His face blossoming with delight, he lifts me by my waist and spins me around before I have a chance to dodge him.
“Put me down!” I shift, and his hands close around white smoke. I reappear behind him, barefoot on the smooth tiled courtyard, dressed in a Fahradan gown of red and gold to match Aladdin’s coat, a turquoise comb set in my hair that drops a tear-shaped ruby over the center of my forehead.
Aladdin turns and stops dead with a soft “Oh.” His eyes scan me from head to toe, his mouth slightly ajar.
I wave a hand. “Come here.”
He hurries to me, stopping a pace away. The lamps that hang from the pillars around us cast delicate patterns of light across the white walls and floor, painting glitter like trapped stars. But for the clicking song of a nightjar in the trees behind us and babble of the wall fountain, all is silent.
“The dance of Fahradan,” I begin, “is a dance of paradoxes. It is restraint versus passion. It is desire versus purity. It is push versus pull.”
I lift my arms, which are bare of jewelry. “This dance is born in the wrists. They are the points upon which the rest of the body hangs.”
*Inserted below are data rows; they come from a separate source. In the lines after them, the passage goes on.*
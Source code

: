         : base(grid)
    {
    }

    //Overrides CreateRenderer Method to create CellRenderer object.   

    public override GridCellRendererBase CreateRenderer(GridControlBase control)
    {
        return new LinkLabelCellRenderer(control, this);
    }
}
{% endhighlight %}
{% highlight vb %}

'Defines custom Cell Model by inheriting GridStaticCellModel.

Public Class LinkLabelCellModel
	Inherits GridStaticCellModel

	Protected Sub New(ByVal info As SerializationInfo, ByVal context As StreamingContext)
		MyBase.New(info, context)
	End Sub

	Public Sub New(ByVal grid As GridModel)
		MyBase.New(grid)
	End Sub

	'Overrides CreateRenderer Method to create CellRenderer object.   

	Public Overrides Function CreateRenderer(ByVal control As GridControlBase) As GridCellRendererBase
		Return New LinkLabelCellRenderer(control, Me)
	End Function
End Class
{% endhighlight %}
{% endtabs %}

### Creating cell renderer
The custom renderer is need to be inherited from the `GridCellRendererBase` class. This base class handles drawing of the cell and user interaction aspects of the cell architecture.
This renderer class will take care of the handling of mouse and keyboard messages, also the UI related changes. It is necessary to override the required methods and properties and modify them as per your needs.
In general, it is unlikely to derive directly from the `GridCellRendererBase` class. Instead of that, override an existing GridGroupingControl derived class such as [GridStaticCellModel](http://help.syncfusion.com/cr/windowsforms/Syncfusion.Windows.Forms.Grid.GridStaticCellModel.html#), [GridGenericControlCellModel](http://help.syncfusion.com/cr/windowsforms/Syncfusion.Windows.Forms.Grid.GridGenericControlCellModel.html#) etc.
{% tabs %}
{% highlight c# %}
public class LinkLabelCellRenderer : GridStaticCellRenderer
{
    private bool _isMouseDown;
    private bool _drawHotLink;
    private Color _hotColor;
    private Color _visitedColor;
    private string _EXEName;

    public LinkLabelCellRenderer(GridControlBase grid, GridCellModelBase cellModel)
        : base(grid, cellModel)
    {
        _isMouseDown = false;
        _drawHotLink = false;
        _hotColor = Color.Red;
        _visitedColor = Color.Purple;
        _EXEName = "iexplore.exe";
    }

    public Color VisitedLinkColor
Demonstrating, I begin rotating my hands, shifting foot to foot, my hips swaying to unheard music. My gown whispers against the tile, my bare feet lifting only at the heel.
“It is one of the few dances shared by a man and a woman,” I go on. “Step closer.”
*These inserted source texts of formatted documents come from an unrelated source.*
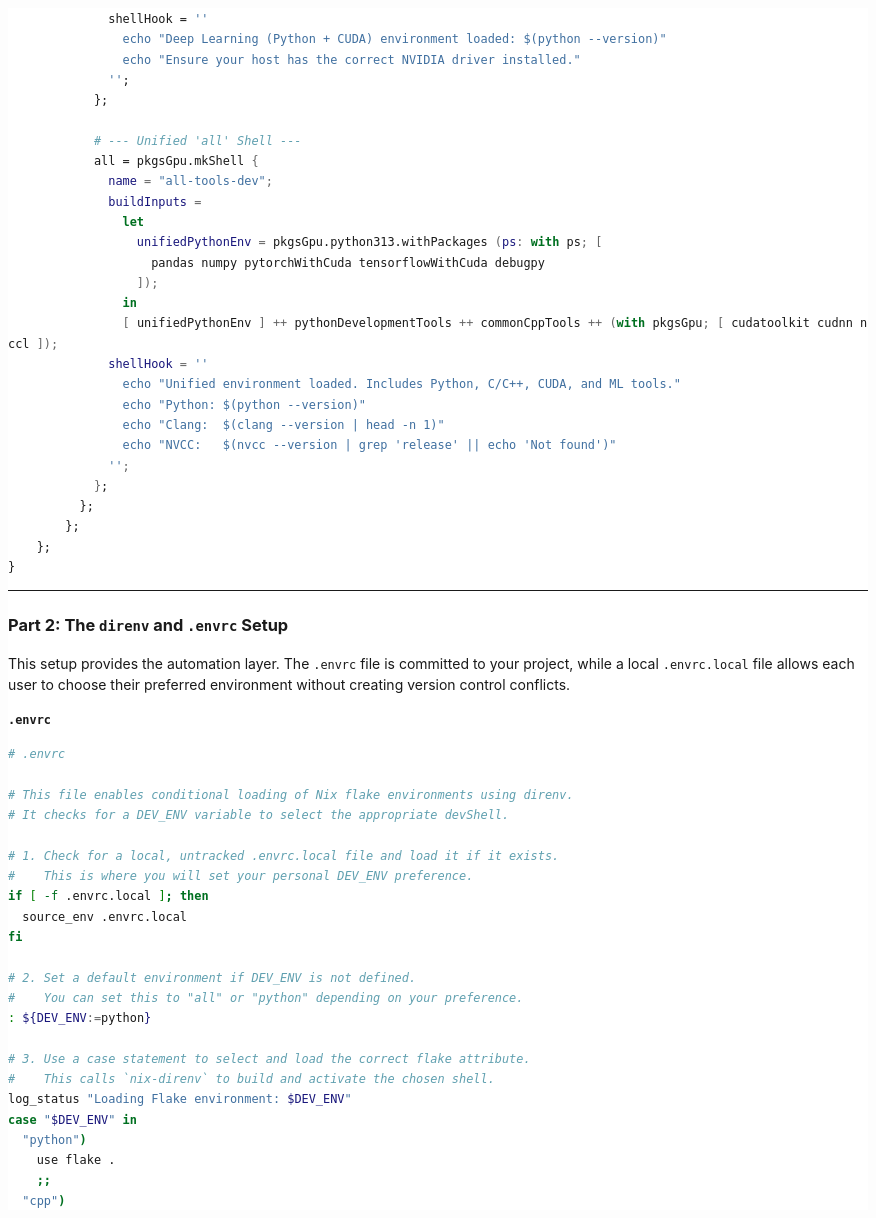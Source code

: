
 ```nix
              shellHook = ''
                echo "Deep Learning (Python + CUDA) environment loaded: $(python --version)"
                echo "Ensure your host has the correct NVIDIA driver installed."
              '';
            };

            # --- Unified 'all' Shell ---
            all = pkgsGpu.mkShell {
              name = "all-tools-dev";
              buildInputs =
                let
                  unifiedPythonEnv = pkgsGpu.python313.withPackages (ps: with ps; [
                    pandas numpy pytorchWithCuda tensorflowWithCuda debugpy
                  ]);
                in
                [ unifiedPythonEnv ] ++ pythonDevelopmentTools ++ commonCppTools ++ (with pkgsGpu; [ cudatoolkit cudnn nccl ]);
              shellHook = ''
                echo "Unified environment loaded. Includes Python, C/C++, CUDA, and ML tools."
                echo "Python: $(python --version)"
                echo "Clang:  $(clang --version | head -n 1)"
                echo "NVCC:   $(nvcc --version | grep 'release' || echo 'Not found')"
              '';
            };
          };
        };
    };
}
```

---

### **Part 2: The `direnv` and `.envrc` Setup**

This setup provides the automation layer. The `.envrc` file is committed to your project, while a local `.envrc.local` file allows each user to choose their preferred environment without creating version control conflicts.

**`.envrc`**

```bash
# .envrc

# This file enables conditional loading of Nix flake environments using direnv.
# It checks for a DEV_ENV variable to select the appropriate devShell.

# 1. Check for a local, untracked .envrc.local file and load it if it exists.
#    This is where you will set your personal DEV_ENV preference.
if [ -f .envrc.local ]; then
  source_env .envrc.local
fi

# 2. Set a default environment if DEV_ENV is not defined.
#    You can set this to "all" or "python" depending on your preference.
: ${DEV_ENV:=python}

# 3. Use a case statement to select and load the correct flake attribute.
#    This calls `nix-direnv` to build and activate the chosen shell.
log_status "Loading Flake environment: $DEV_ENV"
case "$DEV_ENV" in
  "python")
    use flake .
    ;;
  "cpp")
```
He does, swallowing, and he holds up his wrists at shoulder height. Without pausing, I step to him and press the inside of my left wrist lightly against his right.
“Nothing touches,” I whisper in his ear, “except the wrists.”
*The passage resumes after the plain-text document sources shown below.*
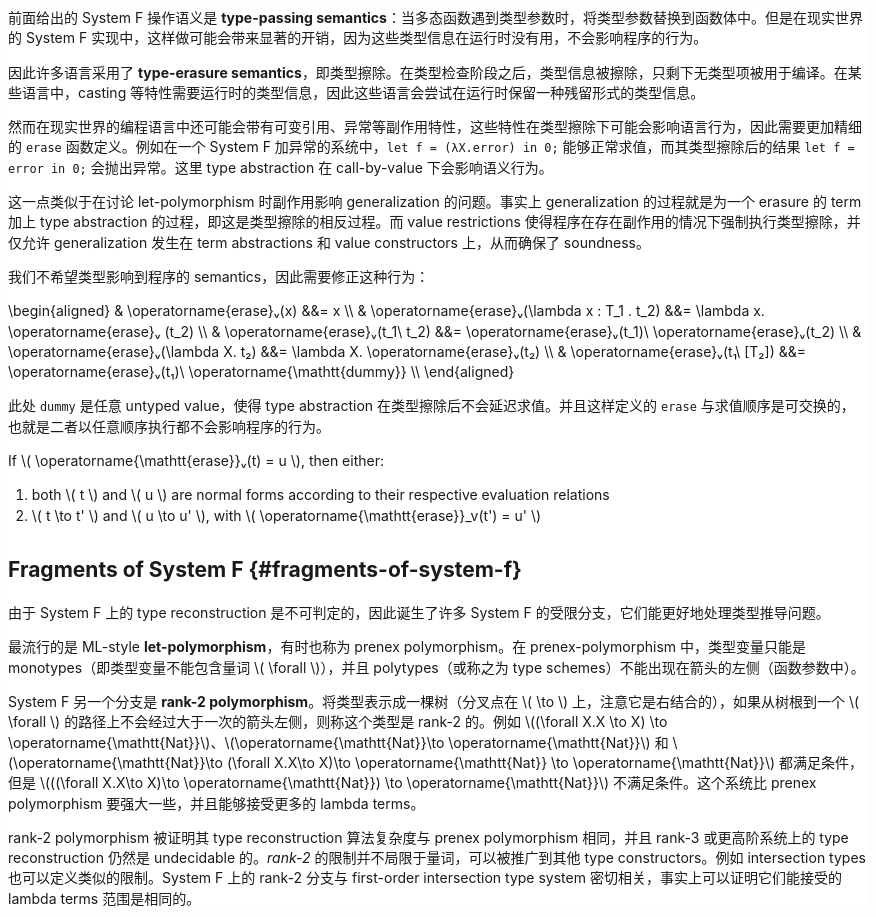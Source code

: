 前面给出的 System F 操作语义是 **type-passing semantics**：当多态函数遇到类型参数时，将类型参数替换到函数体中。但是在现实世界的 System F 实现中，这样做可能会带来显著的开销，因为这些类型信息在运行时没有用，不会影响程序的行为。

因此许多语言采用了 **type-erasure semantics**，即类型擦除。在类型检查阶段之后，类型信息被擦除，只剩下无类型项被用于编译。在某些语言中，casting 等特性需要运行时的类型信息，因此这些语言会尝试在运行时保留一种残留形式的类型信息。

然而在现实世界的编程语言中还可能会带有可变引用、异常等副作用特性，这些特性在类型擦除下可能会影响语言行为，因此需要更加精细的 `erase` 函数定义。例如在一个 System F 加异常的系统中，`let f = (λX.error) in 0;` 能够正常求值，而其类型擦除后的结果 `let f = error in 0;` 会抛出异常。这里 type abstraction 在 call-by-value 下会影响语义行为。

这一点类似于在讨论 let-polymorphism 时副作用影响 generalization 的问题。事实上 generalization 的过程就是为一个 erasure 的 term 加上 type abstraction 的过程，即这是类型擦除的相反过程。而 value restrictions 使得程序在存在副作用的情况下强制执行类型擦除，并仅允许 generalization 发生在 term abstractions 和 value constructors 上，从而确保了 soundness。

我们不希望类型影响到程序的 semantics，因此需要修正这种行为：

\begin{aligned}
  & \operatorname{erase}ᵥ(x) &&= x \\\\
  & \operatorname{erase}ᵥ(\lambda x : T\_1 . t\_2) &&= \lambda x. \operatorname{erase}ᵥ (t\_2) \\\\
  & \operatorname{erase}ᵥ(t\_1\ t\_2) &&= \operatorname{erase}ᵥ(t\_1)\ \operatorname{erase}ᵥ(t\_2) \\\\
  & \operatorname{erase}ᵥ(\lambda X. t₂) &&= \lambda X. \operatorname{erase}ᵥ(t₂) \\\\
  & \operatorname{erase}ᵥ(t₁\ [T₂]) &&= \operatorname{erase}ᵥ(t₁)\ \operatorname{\mathtt{dummy}} \\\\
\end{aligned}

此处 `dummy` 是任意 untyped value，使得 type abstraction 在类型擦除后不会延迟求值。并且这样定义的 `erase` 与求值顺序是可交换的，也就是二者以任意顺序执行都不会影响程序的行为。

<div class="theorem">

If \\( \operatorname{\mathtt{erase}}ᵥ(t) = u \\), then either:

1.  both \\( t \\) and \\( u \\) are normal forms according to their respective evaluation relations
2.  \\( t \to t' \\) and \\( u \to u' \\), with \\( \operatorname{\mathtt{erase}}\_v(t') = u' \\)

</div>


## Fragments of System F {#fragments-of-system-f}

由于 System F 上的 type reconstruction 是不可判定的，因此诞生了许多 System F 的受限分支，它们能更好地处理类型推导问题。

最流行的是 ML-style **let-polymorphism**，有时也称为 prenex polymorphism。在 prenex-polymorphism 中，类型变量只能是 monotypes（即类型变量不能包含量词 \\( \forall \\)），并且 polytypes（或称之为 type schemes）不能出现在箭头的左侧（函数参数中）。

System F 另一个分支是 **rank-2 polymorphism**。将类型表示成一棵树（分叉点在 \\( \to \\) 上，注意它是右结合的），如果从树根到一个 \\( \forall \\) 的路径上不会经过大于一次的箭头左侧，则称这个类型是 rank-2 的。例如 \\((\forall X.X \to X) \to \operatorname{\mathtt{Nat}}\\)、\\(\operatorname{\mathtt{Nat}}\to \operatorname{\mathtt{Nat}}\\) 和 \\(\operatorname{\mathtt{Nat}}\to (\forall X.X\to X)\to \operatorname{\mathtt{Nat}} \to \operatorname{\mathtt{Nat}}\\) 都满足条件，但是 \\(((\forall X.X\to X)\to \operatorname{\mathtt{Nat}}) \to \operatorname{\mathtt{Nat}}\\) 不满足条件。这个系统比 prenex polymorphism 要强大一些，并且能够接受更多的 lambda terms。

rank-2 polymorphism 被证明其 type reconstruction 算法复杂度与 prenex polymorphism 相同，并且 rank-3 或更高阶系统上的 type reconstruction 仍然是 undecidable 的。_rank-2_ 的限制并不局限于量词，可以被推广到其他 type constructors。例如 intersection types 也可以定义类似的限制。System F 上的 rank-2 分支与 first-order intersection type system 密切相关，事实上可以证明它们能接受的 lambda terms 范围是相同的。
I can feel his pulse beating through the delicate skin of his wrist, warm and strong and vibrant. The power of his energy pours through me like a rush of wind.
“When you dance with the princess, you must resist her and at the same time let her entice you. You are stone, and she is water. You are the earth, and she is the sky.” With a swift spin, I reverse directions, locking my other wrist to his. “See? Push and pull. Restraint and passion.”
He nods and licks his lips, his eyes locked with mine.
“Now,” I say, “when I step forward, you step back. When I turn to the left, you go right. We are mirrors of one another, do you see? But always we come back, wrist to wrist. Imagine an invisible ribbon tying us together, always bringing us back to where we began. This dance, like time, is a circle.”
He begins to dance with me, mirroring my movements, until we are circling one another, turning, twirling, and always returning to the starting position, opposite wrists pressed together, vein to vein, pulse to pulse.
“The woman leads, and the man resists. The woman invites, and the man follows. Your part is easy—let Caspida lead. Mirror her movements, and you will fall into synthesis. Your bodies will read each other’s heartbeats through the wrists, and your pulses will become one rhythm.”
“I think I understand,” he says hoarsely.